— Activity —
Show, from the entries below, every line in which "images" appears.

━━━━━ Supplied data

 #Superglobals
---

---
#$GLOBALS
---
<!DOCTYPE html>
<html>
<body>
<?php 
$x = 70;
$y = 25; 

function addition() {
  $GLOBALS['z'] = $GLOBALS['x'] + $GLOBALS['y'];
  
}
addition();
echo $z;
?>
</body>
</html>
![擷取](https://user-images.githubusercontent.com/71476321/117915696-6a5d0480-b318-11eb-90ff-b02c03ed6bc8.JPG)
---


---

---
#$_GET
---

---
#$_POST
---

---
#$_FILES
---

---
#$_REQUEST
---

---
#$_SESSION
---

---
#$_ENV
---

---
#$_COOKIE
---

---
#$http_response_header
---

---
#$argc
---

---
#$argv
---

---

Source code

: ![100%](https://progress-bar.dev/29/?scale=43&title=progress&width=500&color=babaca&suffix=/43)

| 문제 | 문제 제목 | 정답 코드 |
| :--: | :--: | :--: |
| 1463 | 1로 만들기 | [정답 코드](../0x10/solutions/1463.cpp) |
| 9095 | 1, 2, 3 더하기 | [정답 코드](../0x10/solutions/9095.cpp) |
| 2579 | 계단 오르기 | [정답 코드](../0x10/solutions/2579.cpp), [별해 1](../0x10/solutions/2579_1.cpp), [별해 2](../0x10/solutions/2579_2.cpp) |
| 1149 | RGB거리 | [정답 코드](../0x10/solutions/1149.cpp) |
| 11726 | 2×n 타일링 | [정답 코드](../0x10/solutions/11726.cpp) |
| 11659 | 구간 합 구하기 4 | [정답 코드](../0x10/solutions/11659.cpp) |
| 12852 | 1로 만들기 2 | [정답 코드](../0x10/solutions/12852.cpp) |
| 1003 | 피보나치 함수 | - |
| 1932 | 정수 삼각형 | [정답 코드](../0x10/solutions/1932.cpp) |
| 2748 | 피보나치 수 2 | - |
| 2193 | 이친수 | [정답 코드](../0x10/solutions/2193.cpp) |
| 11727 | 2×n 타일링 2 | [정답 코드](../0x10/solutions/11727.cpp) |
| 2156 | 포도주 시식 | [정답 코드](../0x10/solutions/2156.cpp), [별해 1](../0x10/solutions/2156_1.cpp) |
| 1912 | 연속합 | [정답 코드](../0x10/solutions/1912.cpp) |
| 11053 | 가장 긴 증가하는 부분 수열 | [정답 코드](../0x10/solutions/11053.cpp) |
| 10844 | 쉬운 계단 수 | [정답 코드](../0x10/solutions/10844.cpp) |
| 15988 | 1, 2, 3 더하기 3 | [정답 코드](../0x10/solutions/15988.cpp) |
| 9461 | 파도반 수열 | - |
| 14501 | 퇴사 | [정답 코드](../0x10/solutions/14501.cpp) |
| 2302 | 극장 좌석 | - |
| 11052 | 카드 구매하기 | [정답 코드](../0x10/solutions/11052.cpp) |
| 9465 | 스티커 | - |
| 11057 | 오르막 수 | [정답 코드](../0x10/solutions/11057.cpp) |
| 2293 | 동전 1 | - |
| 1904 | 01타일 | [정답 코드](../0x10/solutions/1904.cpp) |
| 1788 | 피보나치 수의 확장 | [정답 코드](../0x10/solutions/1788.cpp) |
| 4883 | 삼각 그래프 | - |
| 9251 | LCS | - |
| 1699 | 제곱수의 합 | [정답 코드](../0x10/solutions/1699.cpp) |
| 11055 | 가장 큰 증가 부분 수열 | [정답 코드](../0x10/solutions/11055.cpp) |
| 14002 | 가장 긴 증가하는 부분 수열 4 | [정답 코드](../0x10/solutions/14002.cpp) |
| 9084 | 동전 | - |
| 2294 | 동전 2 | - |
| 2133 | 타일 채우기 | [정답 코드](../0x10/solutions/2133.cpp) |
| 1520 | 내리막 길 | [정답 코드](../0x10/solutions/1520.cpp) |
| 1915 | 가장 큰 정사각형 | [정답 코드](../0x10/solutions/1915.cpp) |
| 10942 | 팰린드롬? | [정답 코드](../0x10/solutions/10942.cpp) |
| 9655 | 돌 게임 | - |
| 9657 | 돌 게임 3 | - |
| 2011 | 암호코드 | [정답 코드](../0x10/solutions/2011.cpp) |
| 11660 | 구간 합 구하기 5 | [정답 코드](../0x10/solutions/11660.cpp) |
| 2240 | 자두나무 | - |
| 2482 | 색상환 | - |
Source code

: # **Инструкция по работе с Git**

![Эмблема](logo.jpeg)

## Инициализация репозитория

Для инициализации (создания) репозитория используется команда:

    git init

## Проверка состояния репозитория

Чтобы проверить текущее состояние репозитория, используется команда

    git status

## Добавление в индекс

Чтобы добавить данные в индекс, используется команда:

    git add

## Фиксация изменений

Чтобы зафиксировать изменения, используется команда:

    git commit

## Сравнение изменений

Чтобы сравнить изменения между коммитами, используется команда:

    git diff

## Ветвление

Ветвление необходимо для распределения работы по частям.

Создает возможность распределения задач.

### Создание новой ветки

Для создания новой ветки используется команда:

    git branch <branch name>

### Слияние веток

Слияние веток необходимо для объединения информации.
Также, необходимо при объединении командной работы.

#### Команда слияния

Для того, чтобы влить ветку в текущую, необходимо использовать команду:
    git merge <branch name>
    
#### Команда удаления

━━━━━━━━━━
━━━━━ Supplied data

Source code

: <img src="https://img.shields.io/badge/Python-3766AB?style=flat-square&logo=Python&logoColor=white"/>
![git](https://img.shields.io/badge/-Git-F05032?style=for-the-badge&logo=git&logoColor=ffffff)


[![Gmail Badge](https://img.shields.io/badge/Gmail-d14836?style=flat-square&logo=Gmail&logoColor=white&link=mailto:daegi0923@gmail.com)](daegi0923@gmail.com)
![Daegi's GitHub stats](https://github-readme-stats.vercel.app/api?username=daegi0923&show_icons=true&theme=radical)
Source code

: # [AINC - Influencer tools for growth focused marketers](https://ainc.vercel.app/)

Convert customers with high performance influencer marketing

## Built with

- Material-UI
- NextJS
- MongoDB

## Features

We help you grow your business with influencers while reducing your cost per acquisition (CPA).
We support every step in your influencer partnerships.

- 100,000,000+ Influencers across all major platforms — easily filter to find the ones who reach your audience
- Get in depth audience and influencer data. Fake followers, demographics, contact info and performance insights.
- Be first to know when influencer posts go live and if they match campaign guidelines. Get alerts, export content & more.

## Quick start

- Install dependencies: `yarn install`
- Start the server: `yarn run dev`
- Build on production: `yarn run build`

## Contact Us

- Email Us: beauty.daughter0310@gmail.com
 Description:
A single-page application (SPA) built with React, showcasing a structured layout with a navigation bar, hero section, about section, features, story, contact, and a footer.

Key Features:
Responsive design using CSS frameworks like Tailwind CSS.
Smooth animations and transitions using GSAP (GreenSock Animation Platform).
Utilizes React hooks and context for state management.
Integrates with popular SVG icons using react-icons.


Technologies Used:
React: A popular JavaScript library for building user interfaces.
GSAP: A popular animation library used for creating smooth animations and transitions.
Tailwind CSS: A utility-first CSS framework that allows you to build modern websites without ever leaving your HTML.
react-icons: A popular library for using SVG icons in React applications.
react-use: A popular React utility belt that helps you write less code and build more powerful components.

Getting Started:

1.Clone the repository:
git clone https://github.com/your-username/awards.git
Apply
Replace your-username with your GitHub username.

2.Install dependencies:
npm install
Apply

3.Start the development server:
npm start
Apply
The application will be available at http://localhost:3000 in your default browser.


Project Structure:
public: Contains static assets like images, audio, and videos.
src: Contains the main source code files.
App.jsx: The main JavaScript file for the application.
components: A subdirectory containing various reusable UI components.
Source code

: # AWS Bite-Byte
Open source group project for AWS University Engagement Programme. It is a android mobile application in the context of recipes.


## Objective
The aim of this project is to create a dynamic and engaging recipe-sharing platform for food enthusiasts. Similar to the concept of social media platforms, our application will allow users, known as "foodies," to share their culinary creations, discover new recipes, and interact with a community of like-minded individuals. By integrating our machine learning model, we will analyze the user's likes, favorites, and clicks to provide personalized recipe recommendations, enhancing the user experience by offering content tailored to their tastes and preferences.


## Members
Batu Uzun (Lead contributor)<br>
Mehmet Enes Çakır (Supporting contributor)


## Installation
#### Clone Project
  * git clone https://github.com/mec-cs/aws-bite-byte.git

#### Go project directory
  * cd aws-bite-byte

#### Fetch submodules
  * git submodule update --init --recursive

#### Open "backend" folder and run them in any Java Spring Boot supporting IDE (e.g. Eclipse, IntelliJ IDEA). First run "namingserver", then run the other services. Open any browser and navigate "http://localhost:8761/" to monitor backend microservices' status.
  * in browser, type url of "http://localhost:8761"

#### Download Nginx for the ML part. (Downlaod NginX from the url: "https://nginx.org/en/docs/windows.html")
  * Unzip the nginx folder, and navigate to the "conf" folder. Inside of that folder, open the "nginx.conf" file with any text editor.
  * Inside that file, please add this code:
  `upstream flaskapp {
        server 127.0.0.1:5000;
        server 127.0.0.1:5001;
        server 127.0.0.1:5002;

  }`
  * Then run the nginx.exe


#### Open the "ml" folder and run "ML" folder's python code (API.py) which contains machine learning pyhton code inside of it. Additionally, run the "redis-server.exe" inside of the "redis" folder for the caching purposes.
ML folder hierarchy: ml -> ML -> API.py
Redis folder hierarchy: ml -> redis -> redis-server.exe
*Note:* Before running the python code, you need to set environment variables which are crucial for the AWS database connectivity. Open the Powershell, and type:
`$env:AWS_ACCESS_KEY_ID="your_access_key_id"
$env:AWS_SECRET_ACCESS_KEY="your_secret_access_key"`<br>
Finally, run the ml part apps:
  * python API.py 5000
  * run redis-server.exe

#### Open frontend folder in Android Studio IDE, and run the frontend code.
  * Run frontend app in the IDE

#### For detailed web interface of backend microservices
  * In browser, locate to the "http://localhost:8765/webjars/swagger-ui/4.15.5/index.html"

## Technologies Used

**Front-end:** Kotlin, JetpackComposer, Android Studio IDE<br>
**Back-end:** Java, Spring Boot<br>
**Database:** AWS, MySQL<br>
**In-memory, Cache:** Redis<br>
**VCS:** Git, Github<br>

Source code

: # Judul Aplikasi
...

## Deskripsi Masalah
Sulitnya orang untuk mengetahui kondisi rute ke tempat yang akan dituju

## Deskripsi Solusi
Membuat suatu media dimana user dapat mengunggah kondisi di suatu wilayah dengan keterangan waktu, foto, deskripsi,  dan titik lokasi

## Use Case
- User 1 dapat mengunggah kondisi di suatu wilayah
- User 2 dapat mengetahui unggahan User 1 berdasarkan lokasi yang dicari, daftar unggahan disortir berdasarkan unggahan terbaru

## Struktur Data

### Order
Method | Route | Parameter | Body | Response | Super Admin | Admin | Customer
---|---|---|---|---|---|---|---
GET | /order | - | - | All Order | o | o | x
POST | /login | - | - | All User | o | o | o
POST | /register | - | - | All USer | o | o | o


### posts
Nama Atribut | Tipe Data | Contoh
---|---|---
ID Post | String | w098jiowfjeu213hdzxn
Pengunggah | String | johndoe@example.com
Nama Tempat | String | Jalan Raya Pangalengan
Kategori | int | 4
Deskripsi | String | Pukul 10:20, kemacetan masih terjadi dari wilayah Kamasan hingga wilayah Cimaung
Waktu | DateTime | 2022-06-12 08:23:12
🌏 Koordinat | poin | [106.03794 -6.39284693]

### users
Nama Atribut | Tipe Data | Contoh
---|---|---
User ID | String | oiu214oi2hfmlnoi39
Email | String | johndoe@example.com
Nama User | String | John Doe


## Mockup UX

━━━━━━━━━━

— Solution to the exercise —
![擷取](https://user-images.githubusercontent.com/71476321/117915696-6a5d0480-b318-11eb-90ff-b02c03ed6bc8.JPG)
public: Contains static assets like images, audio, and videos.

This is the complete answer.